But Invisible Children’s first yearly report, from 2006, gives “special thanks” to the “Caster Family Foundation” and IC’s 2007 report is more specific, thanking Terry and Barbara Caster. In the lead up to the 2008 election, the California-based Caster family was identified as one of the biggest financial backers of the push for California’s anti-same sex marriage Proposition 8.

Capping the pro-Prop 8 push was a November 1, 2008 San Diego stadium rally held by The Call, whose leader Lou Engle warned that same sex marriage could unleash a “sexual insanity” that would be “more demonic than Islam” and suggested believers should carry out acts of martyrdom to stop gay marriage and legal abortion, which Engle predicts will lead to a second American civil war.

One of The Call’s major donors in 2008 also gave, that same year, over 400,000 dollars to Invisible Children. These links weren’t anomalies.
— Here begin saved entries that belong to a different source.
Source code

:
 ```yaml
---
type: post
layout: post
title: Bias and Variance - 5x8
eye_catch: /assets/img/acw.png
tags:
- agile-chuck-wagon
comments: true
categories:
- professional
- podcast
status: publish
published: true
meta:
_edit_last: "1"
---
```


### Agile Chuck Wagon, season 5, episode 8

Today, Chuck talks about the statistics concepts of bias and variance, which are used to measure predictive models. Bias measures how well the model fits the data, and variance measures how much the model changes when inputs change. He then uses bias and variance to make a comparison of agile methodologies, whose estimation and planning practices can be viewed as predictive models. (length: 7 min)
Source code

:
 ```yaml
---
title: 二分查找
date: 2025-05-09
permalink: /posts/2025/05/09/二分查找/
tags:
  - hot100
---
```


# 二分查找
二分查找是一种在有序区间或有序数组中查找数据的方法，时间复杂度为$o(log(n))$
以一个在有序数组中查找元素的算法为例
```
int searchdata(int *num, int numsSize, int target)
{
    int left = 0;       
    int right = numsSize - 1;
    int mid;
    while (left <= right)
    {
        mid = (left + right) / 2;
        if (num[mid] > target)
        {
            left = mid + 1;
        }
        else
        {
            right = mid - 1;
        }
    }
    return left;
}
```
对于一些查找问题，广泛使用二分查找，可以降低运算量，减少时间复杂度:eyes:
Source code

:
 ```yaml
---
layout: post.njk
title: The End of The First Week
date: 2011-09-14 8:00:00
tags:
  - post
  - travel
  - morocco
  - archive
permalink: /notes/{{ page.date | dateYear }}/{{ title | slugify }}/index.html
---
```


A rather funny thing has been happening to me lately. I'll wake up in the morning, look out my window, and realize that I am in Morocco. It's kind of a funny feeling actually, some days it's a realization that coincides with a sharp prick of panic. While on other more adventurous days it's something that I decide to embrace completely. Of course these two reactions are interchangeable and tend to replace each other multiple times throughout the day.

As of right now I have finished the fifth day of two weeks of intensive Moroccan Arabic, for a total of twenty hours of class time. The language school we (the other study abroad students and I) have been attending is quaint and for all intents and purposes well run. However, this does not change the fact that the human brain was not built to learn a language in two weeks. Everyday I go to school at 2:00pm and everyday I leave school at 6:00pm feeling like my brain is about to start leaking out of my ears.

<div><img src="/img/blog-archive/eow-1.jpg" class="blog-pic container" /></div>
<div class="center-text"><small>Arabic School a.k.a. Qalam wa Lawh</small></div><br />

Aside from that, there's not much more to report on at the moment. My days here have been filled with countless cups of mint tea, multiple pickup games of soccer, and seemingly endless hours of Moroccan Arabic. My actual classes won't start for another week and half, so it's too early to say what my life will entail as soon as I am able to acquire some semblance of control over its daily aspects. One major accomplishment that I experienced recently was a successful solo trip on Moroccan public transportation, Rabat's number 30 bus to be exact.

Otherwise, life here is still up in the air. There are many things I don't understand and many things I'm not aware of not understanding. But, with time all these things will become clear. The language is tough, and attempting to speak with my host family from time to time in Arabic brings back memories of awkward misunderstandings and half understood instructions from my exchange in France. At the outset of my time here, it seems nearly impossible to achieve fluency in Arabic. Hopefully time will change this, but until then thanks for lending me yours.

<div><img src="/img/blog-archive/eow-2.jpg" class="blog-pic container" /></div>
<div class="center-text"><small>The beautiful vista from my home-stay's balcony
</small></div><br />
They were part of a pattern.

What does Invisible Children share in common with James Dobson’s Focus on the Family, the Family Research Council (pegged by the Southern Poverty Law Center as a “hate group”), or the Fellowship Foundation — one of the nonprofit entities of the Washington-based evangelical organization also known as “The Family” (covered in two books by journalist Jeff Sharlet) whose leader Doug Coe has been captured on video celebrating the dedication inspired by Hitler, Lenin, and Mao?
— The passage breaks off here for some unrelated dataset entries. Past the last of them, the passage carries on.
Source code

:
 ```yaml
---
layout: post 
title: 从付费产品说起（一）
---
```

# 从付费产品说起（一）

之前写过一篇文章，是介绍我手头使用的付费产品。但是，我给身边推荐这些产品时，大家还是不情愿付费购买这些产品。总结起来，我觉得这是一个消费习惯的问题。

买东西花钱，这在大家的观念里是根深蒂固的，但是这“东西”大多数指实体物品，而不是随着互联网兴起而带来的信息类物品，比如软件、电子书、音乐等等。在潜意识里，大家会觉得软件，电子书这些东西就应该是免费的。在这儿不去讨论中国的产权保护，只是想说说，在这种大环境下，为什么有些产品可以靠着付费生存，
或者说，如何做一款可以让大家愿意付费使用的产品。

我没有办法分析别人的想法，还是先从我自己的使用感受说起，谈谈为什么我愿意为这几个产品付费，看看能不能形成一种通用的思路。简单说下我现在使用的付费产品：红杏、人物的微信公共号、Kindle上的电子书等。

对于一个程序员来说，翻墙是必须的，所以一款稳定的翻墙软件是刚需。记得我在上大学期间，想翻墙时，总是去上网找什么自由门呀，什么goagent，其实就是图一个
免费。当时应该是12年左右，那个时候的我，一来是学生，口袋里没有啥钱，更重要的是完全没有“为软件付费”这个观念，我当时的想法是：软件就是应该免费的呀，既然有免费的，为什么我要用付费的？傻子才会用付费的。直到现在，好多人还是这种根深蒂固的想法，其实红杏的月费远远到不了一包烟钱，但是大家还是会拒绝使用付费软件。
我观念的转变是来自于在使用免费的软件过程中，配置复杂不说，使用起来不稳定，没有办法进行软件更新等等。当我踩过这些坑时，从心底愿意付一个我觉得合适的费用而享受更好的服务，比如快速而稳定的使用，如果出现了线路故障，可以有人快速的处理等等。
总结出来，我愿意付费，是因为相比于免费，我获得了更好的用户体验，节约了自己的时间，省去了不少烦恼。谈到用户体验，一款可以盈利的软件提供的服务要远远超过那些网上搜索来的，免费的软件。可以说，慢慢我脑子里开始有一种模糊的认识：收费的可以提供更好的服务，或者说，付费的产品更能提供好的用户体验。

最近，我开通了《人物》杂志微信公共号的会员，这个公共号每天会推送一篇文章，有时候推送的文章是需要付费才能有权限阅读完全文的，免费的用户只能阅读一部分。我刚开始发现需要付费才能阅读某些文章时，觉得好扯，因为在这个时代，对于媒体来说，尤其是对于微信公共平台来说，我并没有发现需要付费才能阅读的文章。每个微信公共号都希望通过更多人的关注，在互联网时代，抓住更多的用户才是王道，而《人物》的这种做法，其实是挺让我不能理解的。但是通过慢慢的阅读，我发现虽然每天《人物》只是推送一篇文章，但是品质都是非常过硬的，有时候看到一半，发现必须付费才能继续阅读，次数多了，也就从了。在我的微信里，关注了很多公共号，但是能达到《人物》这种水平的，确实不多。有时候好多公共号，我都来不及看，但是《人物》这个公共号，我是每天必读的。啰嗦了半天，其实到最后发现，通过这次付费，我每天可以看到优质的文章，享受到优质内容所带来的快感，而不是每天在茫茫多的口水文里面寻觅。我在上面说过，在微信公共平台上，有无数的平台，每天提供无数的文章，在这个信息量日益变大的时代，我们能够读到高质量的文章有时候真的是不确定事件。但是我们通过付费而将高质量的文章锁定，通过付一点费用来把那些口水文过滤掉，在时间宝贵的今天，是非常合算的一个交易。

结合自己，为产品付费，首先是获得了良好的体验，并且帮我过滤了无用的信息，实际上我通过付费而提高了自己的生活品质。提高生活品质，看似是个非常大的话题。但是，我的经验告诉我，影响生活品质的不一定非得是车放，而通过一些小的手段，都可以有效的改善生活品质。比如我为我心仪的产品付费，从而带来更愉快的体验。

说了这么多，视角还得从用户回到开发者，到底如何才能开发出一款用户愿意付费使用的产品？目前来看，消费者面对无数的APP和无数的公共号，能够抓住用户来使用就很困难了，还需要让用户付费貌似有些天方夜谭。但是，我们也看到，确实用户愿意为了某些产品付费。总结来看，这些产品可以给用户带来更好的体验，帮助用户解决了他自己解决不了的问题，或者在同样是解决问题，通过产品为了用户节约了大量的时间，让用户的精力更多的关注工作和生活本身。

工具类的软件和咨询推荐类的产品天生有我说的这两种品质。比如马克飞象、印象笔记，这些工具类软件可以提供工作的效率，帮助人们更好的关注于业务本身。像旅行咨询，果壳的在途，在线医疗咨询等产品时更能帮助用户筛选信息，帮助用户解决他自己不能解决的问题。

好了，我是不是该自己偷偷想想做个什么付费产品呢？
What does IC have in common with the ministry of California evangelist Ed Silvoso, who works directly with leading Ugandan author and promoter of the Anti Homosexuality Bill (also called the “kill the gays bill”) Julius Oyet — who claims that “even animals are wiser than homosexuals”?
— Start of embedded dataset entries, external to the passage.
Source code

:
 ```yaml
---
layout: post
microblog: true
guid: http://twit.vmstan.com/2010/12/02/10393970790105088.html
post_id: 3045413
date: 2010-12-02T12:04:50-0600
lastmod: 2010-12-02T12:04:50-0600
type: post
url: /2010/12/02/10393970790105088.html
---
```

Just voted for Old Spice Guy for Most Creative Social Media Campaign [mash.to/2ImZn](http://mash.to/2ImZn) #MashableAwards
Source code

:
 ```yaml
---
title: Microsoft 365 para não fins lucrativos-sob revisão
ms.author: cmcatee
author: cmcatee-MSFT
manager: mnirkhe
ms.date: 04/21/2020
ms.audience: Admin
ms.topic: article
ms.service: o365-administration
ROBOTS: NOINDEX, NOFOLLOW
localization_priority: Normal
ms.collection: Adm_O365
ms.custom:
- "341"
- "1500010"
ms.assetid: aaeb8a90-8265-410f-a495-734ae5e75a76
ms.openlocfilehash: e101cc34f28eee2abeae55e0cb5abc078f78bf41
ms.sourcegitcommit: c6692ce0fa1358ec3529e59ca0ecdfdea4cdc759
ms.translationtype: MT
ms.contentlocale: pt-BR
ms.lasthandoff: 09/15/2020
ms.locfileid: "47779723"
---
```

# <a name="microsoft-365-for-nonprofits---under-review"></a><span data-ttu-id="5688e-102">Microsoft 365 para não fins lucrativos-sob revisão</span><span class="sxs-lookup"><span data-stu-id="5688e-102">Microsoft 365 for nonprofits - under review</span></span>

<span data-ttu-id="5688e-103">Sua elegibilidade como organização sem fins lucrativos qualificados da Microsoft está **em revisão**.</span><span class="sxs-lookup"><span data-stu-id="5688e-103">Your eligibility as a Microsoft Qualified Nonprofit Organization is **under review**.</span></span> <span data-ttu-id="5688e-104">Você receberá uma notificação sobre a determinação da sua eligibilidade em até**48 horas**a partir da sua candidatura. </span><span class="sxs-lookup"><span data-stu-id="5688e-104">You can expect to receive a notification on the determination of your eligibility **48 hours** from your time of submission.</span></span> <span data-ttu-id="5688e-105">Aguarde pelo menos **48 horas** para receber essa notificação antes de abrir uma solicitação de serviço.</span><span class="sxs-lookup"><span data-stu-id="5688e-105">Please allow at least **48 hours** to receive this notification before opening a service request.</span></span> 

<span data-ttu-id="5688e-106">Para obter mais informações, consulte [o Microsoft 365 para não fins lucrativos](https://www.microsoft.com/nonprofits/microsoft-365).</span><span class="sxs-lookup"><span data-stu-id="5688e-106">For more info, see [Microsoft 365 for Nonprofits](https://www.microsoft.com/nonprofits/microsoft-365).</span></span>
The answer? — all of these ministries – the Discovery Institute, Focus on the Family, the Family Research Council, The Fellowship Foundation, The Call, Ed Silvoso’s Harvest Evangelism, and Invisible Children – received at least $100,000 in 2008 from what has emerged in the last decade as the biggest funder of the hard, antigay, creationist Christian right: the National Christian Foundation:

2008 grants from National Christian Foundation, and subsidiaries

Focus on The Family: $4,268,000
Family Research Council: $2,387,000
The Fellowship Foundation (AKA “The Family” or the “International Foundation”): $515,000
Lou Engle’s The Call: $166,000
Ed Silvoso’s Harvest Evangelism: $817,000
The Discovery Institute: $702,000*
Invisible Children: $414,000*

*NCF’s 2008 990 lists $139,000 to IC; NCF subsidiary ProVision Foundation’s 2008 990 lists a $150,000 grant to IC; NCF subsidiary ProVision Trust’s 2008 990 lists a $125,000 grant to IC.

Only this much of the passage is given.